Hi @tancheng @BenkangPeng , I summarized two direction of DMA design as below:

• Rely on data controller

  • DMA is added as a new client of the DataMemControllerRTL, where data in the DMA engine communicates directly with the DataMemControllerRTL, and the logic for multiplexing SPM ports is also implemented in that module.

    To initiate DMA, the CPU can send dma_mvin or dma_mvout to the CGRA, after which the controller activates the DMA engine by sending start signals.

  • Pros: Keeps the controller clean; provides a faster path because data does not go through the controller.

  • Cons: Additional logic is required to feed DMA results into the control memory.

  

• All in controller

  • All decoding logic is handled in the controller. The logic for handling the logic port should still reside in the DataMemControllerRTL, since the data memory should have its own port multiplexing logic.

    The logic of packeting should also be implemented in the controller module.

  • Pros: Unifies control and data memory within the controller (the controller is already connected to both control and data memory).

  • Cons: Introduces complex control logic in the controller; results in a slower path.

  

I prefer the second method but I think there are still some logic should be written in DataMemControllerRTL. WDTY?

[tancheng]

Hi @HobbitQia, option 2 looks good to me. Though I am not sure what logic should be additionally in DataMemController?

[HobbitQia]

Hi @HobbitQia, option 2 looks good to me. Though I am not sure what logic should be additionally in DataMemController?

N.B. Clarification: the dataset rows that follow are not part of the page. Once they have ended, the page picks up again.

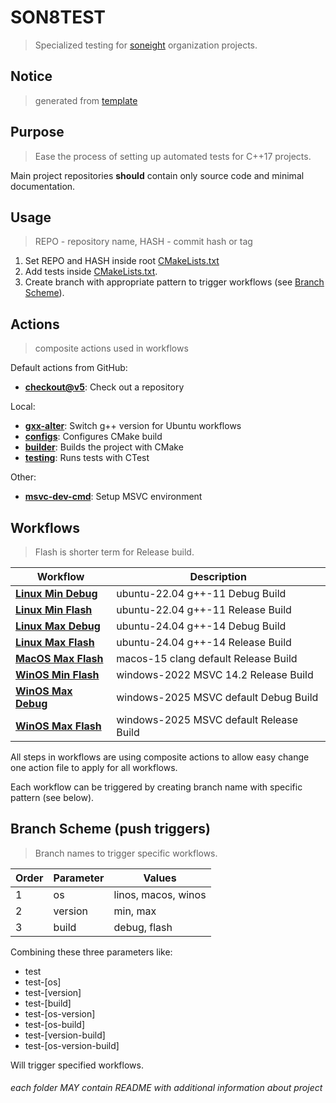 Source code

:# SON8TEST
> Specialized testing for [soneight](https://github.com/soneight) organization projects.

## Notice
> generated from [template](https://github.com/son8test/template)

## Purpose
> Ease the process of setting up automated tests for C++17 projects.

Main project repositories **should** contain only source code and minimal documentation.

## Usage
> REPO - repository name, HASH - commit hash or tag

1. Set REPO and HASH inside root [CMakeLists.txt](./CMakeLists.txt)
2. Add tests inside [CMakeLists.txt](./testing/CMakeLists.txt).
3. Create branch with appropriate pattern to trigger workflows (see [Branch Scheme](#branch-scheme-push-triggers)).

## Actions
> composite actions used in workflows

Default actions from GitHub:
- [**checkout@v5**](https://github.com/actions/checkout/tree/v5/): Check out a repository

Local:
- [**gxx-alter**](./.github/actions/gxx-alter/action.yml): Switch g++ version for Ubuntu workflows
- [**configs**](./.github/actions/configs/action.yml): Configures CMake build
- [**builder**](./.github/actions/builder/action.yml): Builds the project with CMake
- [**testing**](./.github/actions/testing/action.yml): Runs tests with CTest

Other:
- [**msvc-dev-cmd**](https://github.com/ilammy/msvc-dev-cmd/tree/v1): Setup MSVC environment

## Workflows
>Flash is shorter term for Release build.

| Workflow | Description |
|----------|-------------|
| [**Linux Min Debug**](./.github/workflows/linos-min-debug.yml) | ubuntu-22.04 g++-11 Debug Build |
| [**Linux Min Flash**](./.github/workflows/linos-min-flash.yml) | ubuntu-22.04 g++-11 Release Build |
| [**Linux Max Debug**](./.github/workflows/linos-max-debug.yml) | ubuntu-24.04 g++-14 Debug Build |
| [**Linux Max Flash**](./.github/workflows/linos-max-flash.yml) | ubuntu-24.04 g++-14 Release Build |
| [**MacOS Max Flash**](./.github/workflows/macos-max-flash.yml) | macos-15 clang default Release Build |
| [**WinOS Min Flash**](./.github/workflows/winos-min-flash.yml) | windows-2022 MSVC 14.2 Release Build |
| [**WinOS Max Debug**](./.github/workflows/winos-max-debug.yml) | windows-2025 MSVC default Debug Build |
| [**WinOS Max Flash**](./.github/workflows/winos-max-flash.yml) | windows-2025 MSVC default Release Build |

All steps in workflows are using composite actions to allow easy change one action file to apply for all workflows.

Each workflow can be triggered by creating branch name with specific pattern (see below).

## Branch Scheme (push triggers)
> Branch names to trigger specific workflows.

| Order | Parameter | Values |
|-------|-----------|--------|
| 1     | os        | linos, macos, winos |
| 2     | version   | min, max |
| 3     | build     | debug, flash |

Combining these three parameters like:
- test
- test-[os]
- test-[version]
- test-[build]
- test-[os-version]
- test-[os-build]
- test-[version-build]
- test-[os-version-build]

Will trigger specified workflows.

###### each folder MAY contain README with additional information about project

I am thinking if we want enable the concurrent running of DMA and traditional load/store, then we need to multiplex the port of Data SPM and I think this logic can be implemented in DataMemController. However, we can also transform the data from DRAM into packets and use the command like CMD_STORE_REQUEST or CMD_LOAD_REQUEST to send to SPM. Then we can entirely write our logic in controller but with higher latency. I think maybe the former method can have better performance with minimal addition to DataMemController.

[tancheng]

Hi @HobbitQia, option 2 looks good to me. Though I am not sure what logic should be additionally in DataMemController?

I am thinking if we want enable the concurrent running of DMA and traditional load/store, then we need to multiplex the port of Data SPM and I think this logic can be implemented in DataMemController. However, we can also transform the data from DRAM into packets and use the command like CMD_STORE_REQUEST or CMD_LOAD_REQUEST to send to SPM. Then we can entirely write our logic in controller but with higher latency. I think maybe the former method can have better performance with minimal addition to DataMemController.

I thought they are the same latency if we can distinguish the CMD_STORE_REQUEST into CMD_STORE_REQUEST_FROM_NOC and CMD_STORE_REQUEST_FROM_CPU (and add another inport on the xbar) in controller?

Adding logic inside the DataMemController kind of bypassing the CGRA controller, which doesn't align with your Option 2, WDYT?

[HobbitQia]

Hi @HobbitQia, option 2 looks good to me. Though I am not sure what logic should be additionally in DataMemController?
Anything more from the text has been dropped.